HNN: Earlier this year you wrote in the Irish Times that after all the investigations, reports, and redress schemes, “some critics” have argued “these elements of our past are done and dusted.” Who are the biggest critics or obstacles to this transitional justice effort? Is there a danger of redress fatigue?

JS: The Irish state remains the chief culprit. Its default response in redressing these wrongs has been to compartmentalize the various aspects of this history as if they were separate and distinct, when in fact they are interconnected, even dependent. Many of the same families, often socially vulnerable across multiple generations, were impacted by these entwined institutional practices. In the same vein, the State heavily manages and curtails participation by survivors in inquiries, in designing redress measures, and in accessing information. The Catholic Church too, and the relevant religious orders, have yet to contribute financially to the Magdalen or the Mother and Baby Homes redress schemes, and there is widespread dissatisfaction with their contributions to the RIRB fund—the taxpayer picked up the majority of the approximately €1.5 billion ($1.48 billion) cost. And, much like the State, the religious also seal their archives, claiming that these are private and should not be subject to public scrutiny; this despite the fact that human rights violations occurred and the Church was providing a public service, oftentimes regulated and funded by the State. Church and religious archives including administrative records and personal information are indispensable to the truth-telling process. Redress fatigue is a luxury we cannot afford. We must draw down the lessons of the recent past, effect reforms, and thereby ensure guarantees of non-recurrence of related abuse in the present and the future.

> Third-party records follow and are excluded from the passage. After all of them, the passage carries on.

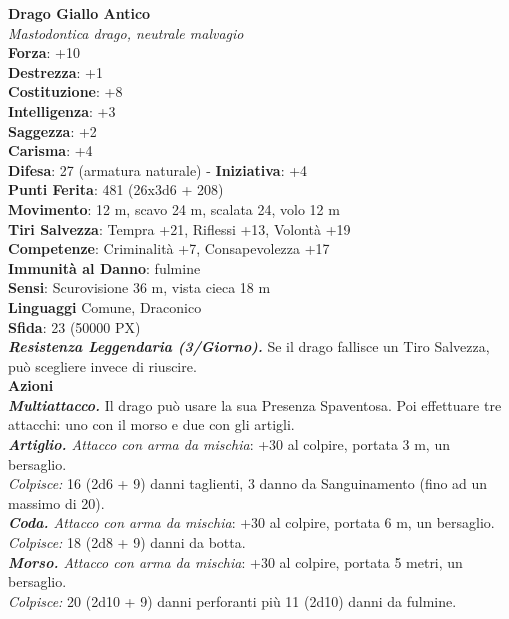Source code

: \begin{multicols}{2}
	\medskip\textbf{Drago Giallo Antico}\\
	\textit{Mastodontica drago, neutrale malvagio}\\
	\textbf{Forza}: +10\\
	\textbf{Destrezza}: +1\\
	\textbf{Costituzione}: +8\\
	\textbf{Intelligenza}: +3\\
	\textbf{Saggezza}: +2\\
	\textbf{Carisma}: +4\\
	\textbf{Difesa}: 27 (armatura naturale) - \textbf{Iniziativa}: +4\\
	\textbf{Punti Ferita}: 481 (26x3d6 + 208)\\
	\textbf{Movimento}: 12 m, scavo 24 m, scalata 24, volo 12 m\\
	\textbf{Tiri Salvezza}: Tempra +21, Riflessi +13, Volontà +19\\
	\textbf{Competenze}: Criminalità +7, Consapevolezza +17\\
	\textbf{Immunità al Danno}: fulmine\\
	\textbf{Sensi}: Scurovisione 36 m, vista cieca 18 m\\
	\textbf{Linguaggi} Comune, Draconico\\
	\textbf{Sfida}: 23 (50000 PX)\smallskip\\
	\textit{\textbf{Resistenza Leggendaria (3/Giorno).}} Se il drago fallisce un Tiro Salvezza, può scegliere invece di riuscire. \\
	\smallskip\textbf{Azioni}\\
	\textit{\textbf{Multiattacco.}} Il drago può usare la sua Presenza Spaventosa. Poi effettuare tre attacchi: uno con il morso e due con gli artigli.\\
	\textit{\textbf{Artiglio.} Attacco con arma da mischia}: +30 al colpire, portata 3 m, un bersaglio.\\
	\textit{Colpisce:} 16 (2d6 + 9) danni taglienti, 3 danno da Sanguinamento (fino ad un massimo di 20).\\
	\textit{\textbf{Coda.} Attacco con arma da mischia}: +30 al colpire, portata 6 m, un bersaglio.\\
	\textit{Colpisce:} 18 (2d8 + 9) danni da botta.\\
	\textit{\textbf{Morso.} Attacco con arma da mischia}: +30 al colpire, portata 5 metri, un bersaglio.\\
	\textit{Colpisce:} 20 (2d10 + 9) danni perforanti più 11 (2d10) danni da fulmine.\\

\end{multicols}
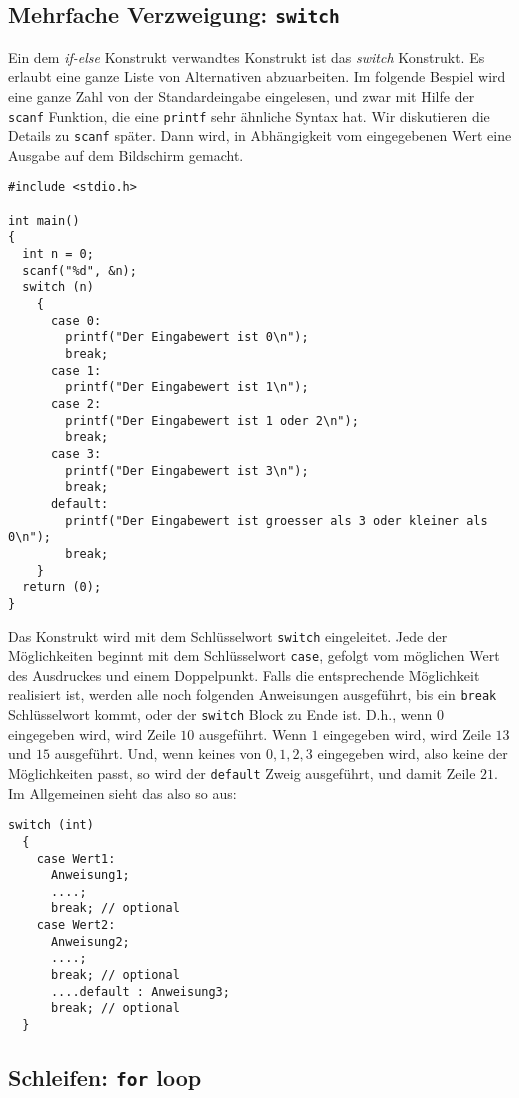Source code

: \subsection{Mehrfache Verzweigung: \texttt{switch}}

Ein dem \emph{if-else} Konstrukt verwandtes Konstrukt ist das \emph{switch} Konstrukt.
Es erlaubt eine ganze Liste von Alternativen abzuarbeiten.
Im folgende Bespiel wird eine ganze Zahl von der Standardeingabe eingelesen, und zwar mit Hilfe der \verb|scanf| Funktion, die eine \verb|printf| sehr ähnliche Syntax hat.
Wir diskutieren die Details zu \verb|scanf| später.
Dann wird, in Abhängigkeit vom eingegebenen Wert eine Ausgabe auf dem Bildschirm gemacht.
\begin{lstlisting}
#include <stdio.h>

int main()
{
  int n = 0;
  scanf("%d", &n);
  switch (n)
    {
      case 0:
        printf("Der Eingabewert ist 0\n");
        break;
      case 1:
        printf("Der Eingabewert ist 1\n");
      case 2:
        printf("Der Eingabewert ist 1 oder 2\n");
        break;
      case 3:
        printf("Der Eingabewert ist 3\n");
        break;
      default:
        printf("Der Eingabewert ist groesser als 3 oder kleiner als 0\n");
        break;
    }
  return (0);
}
\end{lstlisting}
Das Konstrukt wird mit dem Schlüsselwort \verb|switch| eingeleitet.
Jede der Möglichkeiten beginnt mit dem Schlüsselwort \verb|case|, gefolgt vom möglichen Wert des Ausdruckes und einem Doppelpunkt. 
Falls die entsprechende Möglichkeit realisiert ist, werden alle noch folgenden Anweisungen ausgeführt, bis ein \verb|break| Schlüsselwort kommt, oder der \verb|switch| Block zu Ende ist.
D.h., wenn $0$ eingegeben wird, wird Zeile $10$ ausgeführt.
Wenn $1$ eingegeben wird, wird Zeile $13$ und $15$ ausgeführt.
Und, wenn keines von $0,1,2,3$ eingegeben wird, also keine der Möglichkeiten passt, so wird der \verb|default| Zweig ausgeführt, und damit Zeile $21$.
Im Allgemeinen sieht das also so aus:
\begin{lstlisting}
switch (int)
  {
    case Wert1:
      Anweisung1;
      ....;
      break; // optional
    case Wert2:
      Anweisung2;
      ....;
      break; // optional
      ....default : Anweisung3;
      break; // optional
  }
\end{lstlisting}

\subsection{Schleifen: \texttt{for} loop}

HNN: What’s next in this effort?

JS: The work of advocating for real redress continues—redress that includes all survivors of Mother and Baby Homes including infants under six months and “boarded out” children; redress that guarantees access to information for all adopted people and their mothers; redress that ensures coroner investigations into infant deaths; and redress that reflects the systemic racism in Ireland’s childcare institutions. In all instances, the rights of survivors and family members must be prioritized! But academics have important roles to play too—our collective expertise can complement that of survivors in helping to shape the conversation around and ultimately the design of the proposed National Center for Research and Remembrance. The Open Heart City collective points the way in this regard. We can continue to facilitate the creation of archives, including oral history projects, that help counter the silence cultivated by Church and State—both the JFMR Oral History Project and the University of Galway Tuam Oral History Project signal what is possible. And, we can embrace Transitional Justice’s pedagogical imperative to teach our students about Ireland’s treatment of the socially marginalized and thereby combat contemporary complacency and help create a bulwark that will combat non-recurrence of these abuses in society today.